‘From a certain point there is no more turning back. That is the point that must be reached.’ Franz Kafka
There is a chilling transition in the Tom Hanks movie called Cast Away in which a man named Tom Noland who survived a plane crash in the ocean has washed ashore on a small island in the South Pacific. After struggling to survive for several days he locates shelter in a cave. Trying to knock out a rotten tooth with an ice skate, he knocks himself unconscious. The screen dissolves from Noland’s fire inside the cave to a rockpool on a sunny day and the words FOUR YEARS LATER appear. A fish swimming in the water is suddenly speared and the camera tilts up to show us Noland, who now looks like Robinson Crusoe, standing several yards away on a rock.
FOURTEEN YEARS LATER, I am closing out another year in the Philippines.
A year ago I planned on not being here. I should have been home by now, but circumstances, once again, got in the way. The circumstances present a somewhat different approach to a country’s deportation of aliens. In the US, which has a sizeable population – in the millions – of the undocumented, deportations, whether voluntary or involuntarily, involve the detainment of aliens and their being boarded on one-way flights back to their country of origin. The length of their stay – or overstay – in the US isn’t an issue. Since they came to the US in a financially disadvantageous position, the paying of fines and/or past visas is overlooked. The only object is their removal from US territory.
In the Philippines the process is, by comparison, draconian. Aliens are deported from the country, and thenceforth blacklisted by the bureau of immigration, preventing them from ever re-entering the country. But before the deportation takes place, aliens are required to pay penalties for every year of their overstay in the amount of 35,000 pesos per year. Since my overstay, due to the extenuating circumstance of having my passport stolen shortly after my arrival, and of not having a sizeable enough income to acquire a replacement passport, has lasted 14 years, the total amount of my overstay penalties is half a million pesos.

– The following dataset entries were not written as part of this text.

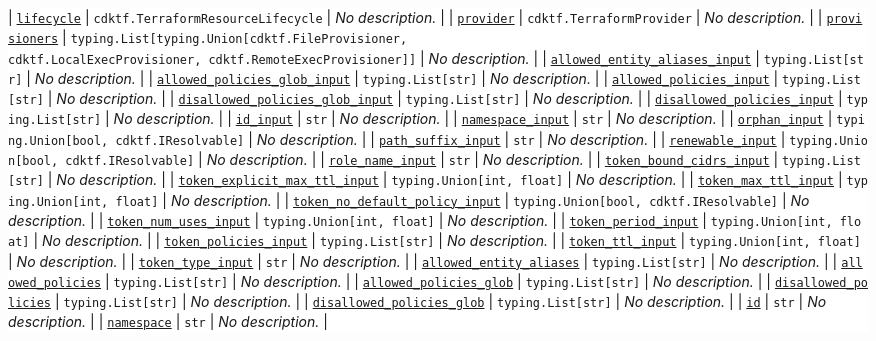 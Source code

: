 | <code><a href="#@cdktf/provider-vault.tokenAuthBackendRole.TokenAuthBackendRole.property.lifecycle">lifecycle</a></code> | <code>cdktf.TerraformResourceLifecycle</code> | *No description.* |
| <code><a href="#@cdktf/provider-vault.tokenAuthBackendRole.TokenAuthBackendRole.property.provider">provider</a></code> | <code>cdktf.TerraformProvider</code> | *No description.* |
| <code><a href="#@cdktf/provider-vault.tokenAuthBackendRole.TokenAuthBackendRole.property.provisioners">provisioners</a></code> | <code>typing.List[typing.Union[cdktf.FileProvisioner, cdktf.LocalExecProvisioner, cdktf.RemoteExecProvisioner]]</code> | *No description.* |
| <code><a href="#@cdktf/provider-vault.tokenAuthBackendRole.TokenAuthBackendRole.property.allowedEntityAliasesInput">allowed_entity_aliases_input</a></code> | <code>typing.List[str]</code> | *No description.* |
| <code><a href="#@cdktf/provider-vault.tokenAuthBackendRole.TokenAuthBackendRole.property.allowedPoliciesGlobInput">allowed_policies_glob_input</a></code> | <code>typing.List[str]</code> | *No description.* |
| <code><a href="#@cdktf/provider-vault.tokenAuthBackendRole.TokenAuthBackendRole.property.allowedPoliciesInput">allowed_policies_input</a></code> | <code>typing.List[str]</code> | *No description.* |
| <code><a href="#@cdktf/provider-vault.tokenAuthBackendRole.TokenAuthBackendRole.property.disallowedPoliciesGlobInput">disallowed_policies_glob_input</a></code> | <code>typing.List[str]</code> | *No description.* |
| <code><a href="#@cdktf/provider-vault.tokenAuthBackendRole.TokenAuthBackendRole.property.disallowedPoliciesInput">disallowed_policies_input</a></code> | <code>typing.List[str]</code> | *No description.* |
| <code><a href="#@cdktf/provider-vault.tokenAuthBackendRole.TokenAuthBackendRole.property.idInput">id_input</a></code> | <code>str</code> | *No description.* |
| <code><a href="#@cdktf/provider-vault.tokenAuthBackendRole.TokenAuthBackendRole.property.namespaceInput">namespace_input</a></code> | <code>str</code> | *No description.* |
| <code><a href="#@cdktf/provider-vault.tokenAuthBackendRole.TokenAuthBackendRole.property.orphanInput">orphan_input</a></code> | <code>typing.Union[bool, cdktf.IResolvable]</code> | *No description.* |
| <code><a href="#@cdktf/provider-vault.tokenAuthBackendRole.TokenAuthBackendRole.property.pathSuffixInput">path_suffix_input</a></code> | <code>str</code> | *No description.* |
| <code><a href="#@cdktf/provider-vault.tokenAuthBackendRole.TokenAuthBackendRole.property.renewableInput">renewable_input</a></code> | <code>typing.Union[bool, cdktf.IResolvable]</code> | *No description.* |
| <code><a href="#@cdktf/provider-vault.tokenAuthBackendRole.TokenAuthBackendRole.property.roleNameInput">role_name_input</a></code> | <code>str</code> | *No description.* |
| <code><a href="#@cdktf/provider-vault.tokenAuthBackendRole.TokenAuthBackendRole.property.tokenBoundCidrsInput">token_bound_cidrs_input</a></code> | <code>typing.List[str]</code> | *No description.* |
| <code><a href="#@cdktf/provider-vault.tokenAuthBackendRole.TokenAuthBackendRole.property.tokenExplicitMaxTtlInput">token_explicit_max_ttl_input</a></code> | <code>typing.Union[int, float]</code> | *No description.* |
| <code><a href="#@cdktf/provider-vault.tokenAuthBackendRole.TokenAuthBackendRole.property.tokenMaxTtlInput">token_max_ttl_input</a></code> | <code>typing.Union[int, float]</code> | *No description.* |
| <code><a href="#@cdktf/provider-vault.tokenAuthBackendRole.TokenAuthBackendRole.property.tokenNoDefaultPolicyInput">token_no_default_policy_input</a></code> | <code>typing.Union[bool, cdktf.IResolvable]</code> | *No description.* |
| <code><a href="#@cdktf/provider-vault.tokenAuthBackendRole.TokenAuthBackendRole.property.tokenNumUsesInput">token_num_uses_input</a></code> | <code>typing.Union[int, float]</code> | *No description.* |
| <code><a href="#@cdktf/provider-vault.tokenAuthBackendRole.TokenAuthBackendRole.property.tokenPeriodInput">token_period_input</a></code> | <code>typing.Union[int, float]</code> | *No description.* |
| <code><a href="#@cdktf/provider-vault.tokenAuthBackendRole.TokenAuthBackendRole.property.tokenPoliciesInput">token_policies_input</a></code> | <code>typing.List[str]</code> | *No description.* |
| <code><a href="#@cdktf/provider-vault.tokenAuthBackendRole.TokenAuthBackendRole.property.tokenTtlInput">token_ttl_input</a></code> | <code>typing.Union[int, float]</code> | *No description.* |
| <code><a href="#@cdktf/provider-vault.tokenAuthBackendRole.TokenAuthBackendRole.property.tokenTypeInput">token_type_input</a></code> | <code>str</code> | *No description.* |
| <code><a href="#@cdktf/provider-vault.tokenAuthBackendRole.TokenAuthBackendRole.property.allowedEntityAliases">allowed_entity_aliases</a></code> | <code>typing.List[str]</code> | *No description.* |
| <code><a href="#@cdktf/provider-vault.tokenAuthBackendRole.TokenAuthBackendRole.property.allowedPolicies">allowed_policies</a></code> | <code>typing.List[str]</code> | *No description.* |
| <code><a href="#@cdktf/provider-vault.tokenAuthBackendRole.TokenAuthBackendRole.property.allowedPoliciesGlob">allowed_policies_glob</a></code> | <code>typing.List[str]</code> | *No description.* |
| <code><a href="#@cdktf/provider-vault.tokenAuthBackendRole.TokenAuthBackendRole.property.disallowedPolicies">disallowed_policies</a></code> | <code>typing.List[str]</code> | *No description.* |
| <code><a href="#@cdktf/provider-vault.tokenAuthBackendRole.TokenAuthBackendRole.property.disallowedPoliciesGlob">disallowed_policies_glob</a></code> | <code>typing.List[str]</code> | *No description.* |
| <code><a href="#@cdktf/provider-vault.tokenAuthBackendRole.TokenAuthBackendRole.property.id">id</a></code> | <code>str</code> | *No description.* |
| <code><a href="#@cdktf/provider-vault.tokenAuthBackendRole.TokenAuthBackendRole.property.namespace">namespace</a></code> | <code>str</code> | *No description.* |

That may sound like a lot of money, but it’s only $10K. The policy may also sound, to us, like extortion, but it’s worth remembering that this is not a developed country that has much experience with immigration – the incoming kind, that is. The Philippines has a great deal of experience, probably greater than any other nation on earth, with outgoing immigration. Their economy depends on an undisclosed, but probably enormous, influx of cash remittances every month sent by overseas Filipino workers.
I hired a good lawyer last March, recommended to me by a mutual friend, to negotiate with the Bureau of Immigration on my behalf. He organized an appeal for a waiver of the overstay penalties. Because of pandemic restrictions in Manila, the process didn’t get started until September. And it was only after the appeal was filed in October that the lawyer gave me a ballpark figure of the full amount of my debt. Being a lawyer, alas, he didn’t tell me that my appeal didn’t have a snowball’s chance in Manila. I waited two months for the news, and at the beginning of December I was informed, via a ZOOM call, that the waiver had been denied. (In fact, I wasn’t told it had been denied until I asked.) The reason they gave for denying my appeal was the extended length of my overstay. Never mind the fact that I don’t have ten grand at the moment, but the debt must be paid.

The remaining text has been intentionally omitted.